## [What the exercise asks]
Check each line of the material, and show the ones that include the word "like".

## [Record set]
=== Section Start ===

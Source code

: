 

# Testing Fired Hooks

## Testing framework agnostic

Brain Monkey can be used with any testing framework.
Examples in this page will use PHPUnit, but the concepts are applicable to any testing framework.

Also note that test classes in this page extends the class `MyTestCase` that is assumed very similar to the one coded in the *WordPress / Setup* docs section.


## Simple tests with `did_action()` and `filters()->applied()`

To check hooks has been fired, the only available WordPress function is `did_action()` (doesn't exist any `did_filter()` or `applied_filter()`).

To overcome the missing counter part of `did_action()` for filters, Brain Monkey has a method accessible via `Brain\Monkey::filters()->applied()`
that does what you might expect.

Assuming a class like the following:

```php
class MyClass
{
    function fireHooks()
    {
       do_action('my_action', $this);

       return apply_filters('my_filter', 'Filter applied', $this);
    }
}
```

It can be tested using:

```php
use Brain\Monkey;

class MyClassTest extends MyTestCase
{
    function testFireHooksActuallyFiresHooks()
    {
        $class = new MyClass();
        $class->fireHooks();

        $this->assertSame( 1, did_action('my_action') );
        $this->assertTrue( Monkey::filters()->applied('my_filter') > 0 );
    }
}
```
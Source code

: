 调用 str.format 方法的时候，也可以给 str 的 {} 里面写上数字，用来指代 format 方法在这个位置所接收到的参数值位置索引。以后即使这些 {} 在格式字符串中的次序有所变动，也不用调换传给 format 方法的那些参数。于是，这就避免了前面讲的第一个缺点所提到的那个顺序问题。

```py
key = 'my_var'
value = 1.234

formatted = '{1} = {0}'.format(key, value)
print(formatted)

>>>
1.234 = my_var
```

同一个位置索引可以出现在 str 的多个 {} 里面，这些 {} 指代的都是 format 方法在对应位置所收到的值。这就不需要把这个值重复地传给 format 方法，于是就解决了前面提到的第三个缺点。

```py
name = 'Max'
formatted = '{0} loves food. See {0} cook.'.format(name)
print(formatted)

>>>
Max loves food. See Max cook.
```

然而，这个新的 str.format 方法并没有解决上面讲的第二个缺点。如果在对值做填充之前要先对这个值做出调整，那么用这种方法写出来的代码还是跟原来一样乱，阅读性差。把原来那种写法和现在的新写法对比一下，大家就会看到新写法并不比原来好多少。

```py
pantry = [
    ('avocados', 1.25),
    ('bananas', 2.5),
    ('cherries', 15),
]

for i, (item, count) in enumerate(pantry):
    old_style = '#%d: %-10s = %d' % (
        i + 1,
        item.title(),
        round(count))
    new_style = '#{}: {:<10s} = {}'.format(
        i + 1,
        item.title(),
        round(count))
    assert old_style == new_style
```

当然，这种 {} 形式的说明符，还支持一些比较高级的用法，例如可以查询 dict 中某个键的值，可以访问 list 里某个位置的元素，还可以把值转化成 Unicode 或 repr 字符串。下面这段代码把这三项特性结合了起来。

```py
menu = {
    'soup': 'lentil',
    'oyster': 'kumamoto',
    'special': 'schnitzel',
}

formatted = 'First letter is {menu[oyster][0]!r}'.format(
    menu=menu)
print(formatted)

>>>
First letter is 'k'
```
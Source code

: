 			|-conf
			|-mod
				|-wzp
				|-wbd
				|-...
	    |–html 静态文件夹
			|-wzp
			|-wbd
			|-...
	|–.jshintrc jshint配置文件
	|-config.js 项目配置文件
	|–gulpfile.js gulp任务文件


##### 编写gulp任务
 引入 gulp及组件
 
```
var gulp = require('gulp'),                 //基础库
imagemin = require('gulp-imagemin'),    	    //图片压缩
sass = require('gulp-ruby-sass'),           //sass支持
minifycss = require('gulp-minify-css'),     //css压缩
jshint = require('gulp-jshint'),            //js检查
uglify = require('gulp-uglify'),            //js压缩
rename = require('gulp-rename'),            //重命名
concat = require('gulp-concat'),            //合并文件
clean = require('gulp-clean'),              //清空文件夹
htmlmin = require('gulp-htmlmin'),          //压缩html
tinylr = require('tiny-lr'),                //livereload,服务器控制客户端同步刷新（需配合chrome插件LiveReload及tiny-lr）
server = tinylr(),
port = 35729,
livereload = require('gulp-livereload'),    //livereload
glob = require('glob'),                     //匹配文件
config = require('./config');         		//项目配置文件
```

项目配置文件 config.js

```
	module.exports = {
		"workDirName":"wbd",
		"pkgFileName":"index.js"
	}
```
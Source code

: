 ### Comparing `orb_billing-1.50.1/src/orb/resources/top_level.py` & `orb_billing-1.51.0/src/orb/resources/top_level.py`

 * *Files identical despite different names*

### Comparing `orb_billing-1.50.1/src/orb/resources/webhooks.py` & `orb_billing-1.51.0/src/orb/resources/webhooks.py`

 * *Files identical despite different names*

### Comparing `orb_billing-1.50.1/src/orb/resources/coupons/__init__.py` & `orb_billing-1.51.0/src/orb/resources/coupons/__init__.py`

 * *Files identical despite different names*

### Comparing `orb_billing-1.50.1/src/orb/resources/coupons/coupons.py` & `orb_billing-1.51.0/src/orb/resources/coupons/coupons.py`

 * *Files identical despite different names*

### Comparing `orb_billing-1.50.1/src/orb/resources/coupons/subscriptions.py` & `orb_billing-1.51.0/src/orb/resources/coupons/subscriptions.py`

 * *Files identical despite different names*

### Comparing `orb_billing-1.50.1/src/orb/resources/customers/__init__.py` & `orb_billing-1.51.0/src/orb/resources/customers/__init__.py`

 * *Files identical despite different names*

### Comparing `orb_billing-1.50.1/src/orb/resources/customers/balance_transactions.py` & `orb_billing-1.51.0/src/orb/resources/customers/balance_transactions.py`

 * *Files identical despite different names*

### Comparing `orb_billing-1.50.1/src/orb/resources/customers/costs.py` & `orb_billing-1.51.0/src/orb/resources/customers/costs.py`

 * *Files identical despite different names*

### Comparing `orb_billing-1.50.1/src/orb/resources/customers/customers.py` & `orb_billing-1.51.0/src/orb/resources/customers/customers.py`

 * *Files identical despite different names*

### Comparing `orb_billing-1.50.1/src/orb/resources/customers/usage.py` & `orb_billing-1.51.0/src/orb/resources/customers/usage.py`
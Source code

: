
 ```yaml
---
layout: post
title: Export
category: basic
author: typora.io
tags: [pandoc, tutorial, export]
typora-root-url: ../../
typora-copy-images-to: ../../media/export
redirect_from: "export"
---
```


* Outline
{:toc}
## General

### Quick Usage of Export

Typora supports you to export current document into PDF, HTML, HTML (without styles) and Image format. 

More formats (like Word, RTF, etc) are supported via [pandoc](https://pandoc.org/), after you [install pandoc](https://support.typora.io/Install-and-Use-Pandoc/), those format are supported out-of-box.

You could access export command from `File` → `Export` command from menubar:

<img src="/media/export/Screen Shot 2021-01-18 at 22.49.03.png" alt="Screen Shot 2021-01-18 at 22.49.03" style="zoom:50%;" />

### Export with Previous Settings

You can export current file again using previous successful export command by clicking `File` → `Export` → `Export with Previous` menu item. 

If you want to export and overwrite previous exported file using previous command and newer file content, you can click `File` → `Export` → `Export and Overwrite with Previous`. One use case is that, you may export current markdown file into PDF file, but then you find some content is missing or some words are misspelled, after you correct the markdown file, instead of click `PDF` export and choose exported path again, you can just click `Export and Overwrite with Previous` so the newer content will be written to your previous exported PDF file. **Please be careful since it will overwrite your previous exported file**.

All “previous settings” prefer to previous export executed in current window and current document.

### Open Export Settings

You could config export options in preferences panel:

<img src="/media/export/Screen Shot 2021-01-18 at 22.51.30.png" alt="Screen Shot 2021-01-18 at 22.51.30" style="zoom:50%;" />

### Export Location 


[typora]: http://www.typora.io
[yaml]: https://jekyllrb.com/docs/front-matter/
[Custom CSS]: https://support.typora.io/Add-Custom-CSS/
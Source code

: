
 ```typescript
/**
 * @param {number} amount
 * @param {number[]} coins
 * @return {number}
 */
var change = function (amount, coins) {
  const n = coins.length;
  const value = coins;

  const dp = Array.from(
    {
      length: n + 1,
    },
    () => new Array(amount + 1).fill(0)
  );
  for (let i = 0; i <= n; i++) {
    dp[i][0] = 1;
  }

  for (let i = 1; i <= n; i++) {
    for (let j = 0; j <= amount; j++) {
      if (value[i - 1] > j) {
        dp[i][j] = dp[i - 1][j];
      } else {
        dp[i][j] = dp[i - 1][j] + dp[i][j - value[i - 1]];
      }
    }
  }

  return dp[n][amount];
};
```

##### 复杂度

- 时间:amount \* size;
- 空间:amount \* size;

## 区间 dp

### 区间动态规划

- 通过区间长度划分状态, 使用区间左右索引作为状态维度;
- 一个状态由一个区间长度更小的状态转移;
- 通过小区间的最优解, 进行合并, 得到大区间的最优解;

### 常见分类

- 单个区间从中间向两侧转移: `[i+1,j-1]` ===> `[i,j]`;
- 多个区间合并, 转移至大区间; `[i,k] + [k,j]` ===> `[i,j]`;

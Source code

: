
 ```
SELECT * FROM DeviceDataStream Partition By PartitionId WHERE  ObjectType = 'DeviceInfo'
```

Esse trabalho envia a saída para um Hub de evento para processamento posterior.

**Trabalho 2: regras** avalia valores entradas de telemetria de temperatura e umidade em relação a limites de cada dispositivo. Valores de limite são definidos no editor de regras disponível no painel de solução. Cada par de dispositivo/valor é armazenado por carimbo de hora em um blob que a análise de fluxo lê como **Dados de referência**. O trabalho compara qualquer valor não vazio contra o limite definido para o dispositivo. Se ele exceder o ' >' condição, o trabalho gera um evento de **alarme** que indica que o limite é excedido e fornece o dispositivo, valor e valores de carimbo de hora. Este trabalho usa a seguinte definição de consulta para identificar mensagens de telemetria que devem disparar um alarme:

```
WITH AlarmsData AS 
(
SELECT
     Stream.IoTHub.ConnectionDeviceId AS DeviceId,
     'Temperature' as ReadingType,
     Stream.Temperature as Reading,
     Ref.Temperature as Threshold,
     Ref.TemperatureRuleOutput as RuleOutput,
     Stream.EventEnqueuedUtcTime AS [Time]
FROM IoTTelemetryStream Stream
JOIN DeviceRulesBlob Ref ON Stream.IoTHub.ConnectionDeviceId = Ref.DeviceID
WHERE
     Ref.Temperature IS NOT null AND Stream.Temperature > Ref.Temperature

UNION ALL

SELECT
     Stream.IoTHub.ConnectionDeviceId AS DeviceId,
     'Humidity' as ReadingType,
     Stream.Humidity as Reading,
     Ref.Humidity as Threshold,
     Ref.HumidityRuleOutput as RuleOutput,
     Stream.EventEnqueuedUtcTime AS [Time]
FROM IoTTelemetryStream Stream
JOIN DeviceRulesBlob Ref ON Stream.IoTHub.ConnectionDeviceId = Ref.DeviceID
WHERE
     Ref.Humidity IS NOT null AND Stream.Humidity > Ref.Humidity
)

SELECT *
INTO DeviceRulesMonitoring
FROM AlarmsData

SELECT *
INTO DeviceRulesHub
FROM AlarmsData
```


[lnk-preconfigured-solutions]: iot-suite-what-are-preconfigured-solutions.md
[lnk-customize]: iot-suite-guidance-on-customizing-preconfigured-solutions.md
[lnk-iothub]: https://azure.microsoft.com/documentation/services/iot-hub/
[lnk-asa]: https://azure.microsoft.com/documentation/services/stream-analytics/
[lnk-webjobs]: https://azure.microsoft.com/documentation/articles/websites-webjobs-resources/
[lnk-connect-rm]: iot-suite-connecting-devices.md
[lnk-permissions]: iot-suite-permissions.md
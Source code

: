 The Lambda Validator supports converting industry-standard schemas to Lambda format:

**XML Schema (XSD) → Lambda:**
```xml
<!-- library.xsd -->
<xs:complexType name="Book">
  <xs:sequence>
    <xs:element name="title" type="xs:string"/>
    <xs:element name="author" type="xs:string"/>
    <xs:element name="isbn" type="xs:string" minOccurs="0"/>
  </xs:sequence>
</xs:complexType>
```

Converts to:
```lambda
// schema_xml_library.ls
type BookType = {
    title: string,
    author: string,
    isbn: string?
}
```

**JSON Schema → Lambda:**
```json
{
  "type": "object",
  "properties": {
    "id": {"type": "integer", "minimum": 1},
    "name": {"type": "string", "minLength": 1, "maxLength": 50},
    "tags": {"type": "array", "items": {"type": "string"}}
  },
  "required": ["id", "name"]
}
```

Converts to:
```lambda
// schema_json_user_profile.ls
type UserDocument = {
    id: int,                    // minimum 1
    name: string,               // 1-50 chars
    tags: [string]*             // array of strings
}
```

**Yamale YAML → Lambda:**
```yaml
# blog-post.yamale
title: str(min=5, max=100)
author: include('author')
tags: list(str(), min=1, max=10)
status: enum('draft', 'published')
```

=== Section End ===

## [Exercise result]
Assuming a class like the following:
More formats (like Word, RTF, etc) are supported via [pandoc](https://pandoc.org/), after you [install pandoc](https://support.typora.io/Install-and-Use-Pandoc/), those format are supported out-of-box.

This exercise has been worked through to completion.